Monday, November 18, 2013

Ten Things Jim Rigby Gets Wrong about Jesus, the Church and Homosexuality

1) If Jesus did not mention a subject, it cannot be essential to his teachings.

The fact is, we don’t know whether Jesus ever mentioned homosexuality or not. “But there are also many other things which Jesus did; were every one of them to be written, I suppose that the world itself could not contain the books that would be written” (John 21:25). But the real error is the implied argument “not essential = irrelevant and disposable”. Jesus’ silence cuts both ways; if he said nothing particularly memorable about the commandment in Leviticus, it means that he neither rejected nor modified it.

2) You are not being persecuted when prevented from persecuting others.

Persecution is “a program or campaign to subjugate or eliminate a specific group of people, often based on race, religion, sexuality, or social beliefs”. To persecute is “to pursue in a manner to injure, grieve, or afflict; to beset with cruelty or malignity; to harass; especially, to afflict, harass, punish, or put to death for one’s race, sexual identity, adherence to a particular religious creed, or mode of worship.” Persecution is persecution; persecutors always believe they have some noble social goal which justifies their repressive legislation and litigation. So long as you use the courts to force Christians to play along, you're engaging in persecution; you can call it "counter-persecution", if that eases your over-burdened conscience.
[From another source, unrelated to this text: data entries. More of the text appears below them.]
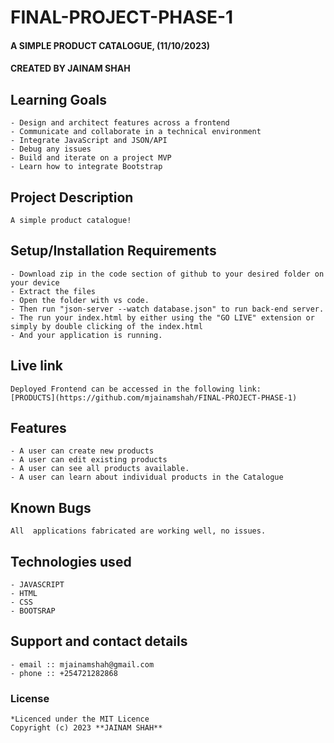 # FINAL-PROJECT-PHASE-1

#### A SIMPLE PRODUCT CATALOGUE, (11/10/2023)

#### **CREATED BY JAINAM SHAH**

## Learning Goals
    - Design and architect features across a frontend
    - Communicate and collaborate in a technical environment
    - Integrate JavaScript and JSON/API
    - Debug any issues
    - Build and iterate on a project MVP
    - Learn how to integrate Bootstrap

## Project Description
    A simple product catalogue!

## Setup/Installation Requirements
    - Download zip in the code section of github to your desired folder on your device
    - Extract the files
    - Open the folder with vs code.
    - Then run "json-server --watch database.json" to run back-end server.
    - The run your index.html by either using the "GO LIVE" extension or simply by double clicking of the index.html
    - And your application is running.
       
## Live link
    Deployed Frontend can be accessed in the following link:
    [PRODUCTS](https://github.com/mjainamshah/FINAL-PROJECT-PHASE-1)   

## Features
    - A user can create new products
    - A user can edit existing products
    - A user can see all products available.
    - A user can learn about individual products in the Catalogue

## Known Bugs
    All  applications fabricated are working well, no issues.

## Technologies used
    - JAVASCRIPT
    - HTML
    - CSS
    - BOOTSRAP

## Support and contact details
    - email :: mjainamshah@gmail.com
    - phone :: +254721282868

### License
    *Licenced under the MIT Licence
    Copyright (c) 2023 **JAINAM SHAH**
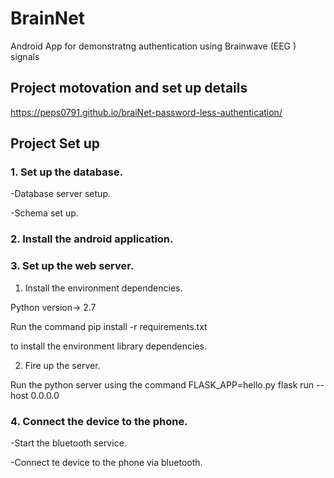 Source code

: # BrainNet

Android App for demonstratng authentication using Brainwave (EEG ) signals

## Project motovation and set up details

https://peps0791.github.io/braiNet-password-less-authentication/

## Project Set up

### 1. Set up the  database.

-Database server setup.

-Schema  set up.

### 2. Install the android application.

### 3. Set up the web server.

1. Install the environment dependencies.

Python version-> 2.7

Run the command
    pip install -r requirements.txt

to install the environment library dependencies.

2. Fire up the server.

Run the python server using the command
    FLASK_APP=hello.py flask run --host 0.0.0.0

### 4. Connect the device to the phone.

-Start the bluetooth service.

-Connect te device to the phone via bluetooth.
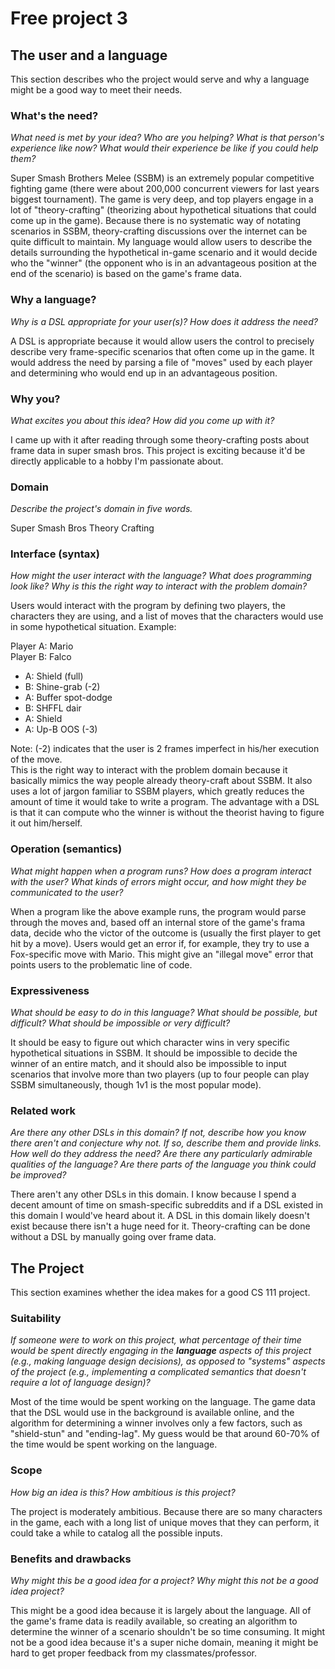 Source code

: # Free project 3

## The user and a language
This section describes who the project would serve and why a language might be a
good way to meet their needs.

### What's the need?
_What need is met by your idea? Who are you helping? What is that person's
experience like now? What would their experience be like if you could help 
them?_

Super Smash Brothers Melee (SSBM) is an extremely popular competitive fighting game (there were about 200,000 concurrent viewers for last years biggest tournament).  The game is very deep, and top players engage in a lot of "theory-crafting" (theorizing about hypothetical situations that could come up in the game).  Because there is no systematic way of notating scenarios in SSBM, theory-crafting discussions over the internet can be quite difficult to maintain.
My language would allow users to describe the details surrounding the hypothetical in-game scenario and it would decide who the "winner" (the opponent who is in an advantageous position at the end of the scenario) is based on the game's frame data.

### Why a language?
_Why is a DSL appropriate for your user(s)? How does it address the need?_

A DSL is appropriate because it would allow users the control to precisely describe very frame-specific scenarios that often come up in the game.  It would address the need by parsing a file of "moves" used by each player and determining who would end up in an advantageous position.

### Why you?
_What excites you about this idea? How did you come up with it?_

I came up with it after reading through some theory-crafting posts about frame data in super smash bros.  This project is exciting because it'd be directly applicable to a hobby I'm passionate about.

### Domain
_Describe the project's domain in five words._

Super Smash Bros Theory Crafting

### Interface (syntax)
_How might the user interact with the language? What does programming look 
like? Why is this the right way to interact with the problem domain?_ 

Users would interact with the program by defining two players, the characters they are using, and a list of moves that the characters would use in some hypothetical situation. 
Example:

Player A: Mario  
Player B: Falco

- A: Shield (full)
- B: Shine-grab (-2)
- A: Buffer spot-dodge
- B: SHFFL dair
- A: Shield
- A: Up-B OOS (-3)

Note: (-2) indicates that the user is 2 frames imperfect in his/her execution of the move.  
This is the right way to interact with the problem domain because it basically mimics the way people already theory-craft about SSBM.  It also uses a lot of jargon familiar to SSBM players, which greatly reduces the amount of time it would take to write a program.  The advantage with a DSL is that it can compute who the winner is without the theorist having to figure it out him/herself.


### Operation (semantics)
_What might happen when a program runs? How does a program interact with the
user? What kinds of errors might occur, and how might they be communicated to
the user?_

When a program like the above example runs, the program would parse through the moves and, based off an internal store of the game's frama data, decide who the victor of the outcome is (usually the first player to get hit by a move).  Users would get an error if, for example, they try to use a Fox-specific move with Mario.  This might give an "illegal move" error that points users to the problematic line of code.

### Expressiveness
_What should be easy to do in this language? What should be possible, but
difficult? What should be impossible or very difficult?_

It should be easy to figure out which character wins in very specific hypothetical situations in SSBM.  It should be impossible to decide the winner of an entire match, and it should also be impossible to input scenarios that involve more than two players (up to four people can play SSBM simultaneously, though 1v1 is the most popular mode).

### Related work
_Are there any other DSLs in this domain? If not, describe how you know there
aren't and conjecture why not. If so, describe them and provide links. How well 
do they address the need? Are there any particularly admirable qualities of the
language? Are there parts of the language you think could be improved?_

There aren't any other DSLs in this domain.  I know because I spend a decent amount of time on smash-specific subreddits and if a DSL existed in this domain I would've heard about it.  A DSL in this domain likely doesn't exist because there isn't a huge need for it.  Theory-crafting can be done without a DSL by manually going over frame data.

## The Project
This section examines whether the idea makes for a good CS 111 project.


### Suitability
_If someone were to work on this project, what percentage of their time would be
spent directly engaging in the **language** aspects of this project (e.g.,
making language design decisions), as opposed to "systems" aspects of the
project (e.g., implementing a complicated semantics that doesn't require a lot
of language design)?_

Most of the time would be spent working on the language.  The game data that the DSL would use in the background is available online, and the algorithm for determining a winner involves only a few factors, such as "shield-stun" and "ending-lag".  My guess would be that around 60-70% of the time would be spent working on the language.

### Scope
_How big an idea is this? How ambitious is this project?_

The project is moderately ambitious.  Because there are so many characters in the game, each with a long list of unique moves that they can perform, it could take a while to catalog all the possible inputs.

### Benefits and drawbacks
_Why might this be a good idea for a project? Why might this not be a good idea 
project?_

This might be a good idea because it is largely about the language.  All of the game's frame data is readily available, so creating an algorithm to determine the winner of a scenario shouldn't be so time consuming.  It might not be a good idea because it's a super niche domain, meaning it might be hard to get proper feedback from my classmates/professor.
3) Truth isn’t like wine that gets better with age. It’s more like manna you must recognize wherever you are and whoever you’re with.

Which means … nothing, really, unless Rigby is trying oh so gently to argue that anything old must be false, which is nothing more than “chronological snobbery”.

4) You cannot call it “special rights” when someone asks for the same rights you have.

The essential misdirection in the same-sex marriage argument is that gays have always had precisely the same liberty to marry that straight people have had. It’s just that a same-sex union is not a marriage, and has never really been a marriage, despite desperate attempts to refashion the friendship rituals of other cultures into SSM facsimiles. But the argument as phrased here is nonsense — of course you can call them “special rights”, regardless of whether others ask for them or not.

5) It is no longer your personal religious view if you’re bothering someone else.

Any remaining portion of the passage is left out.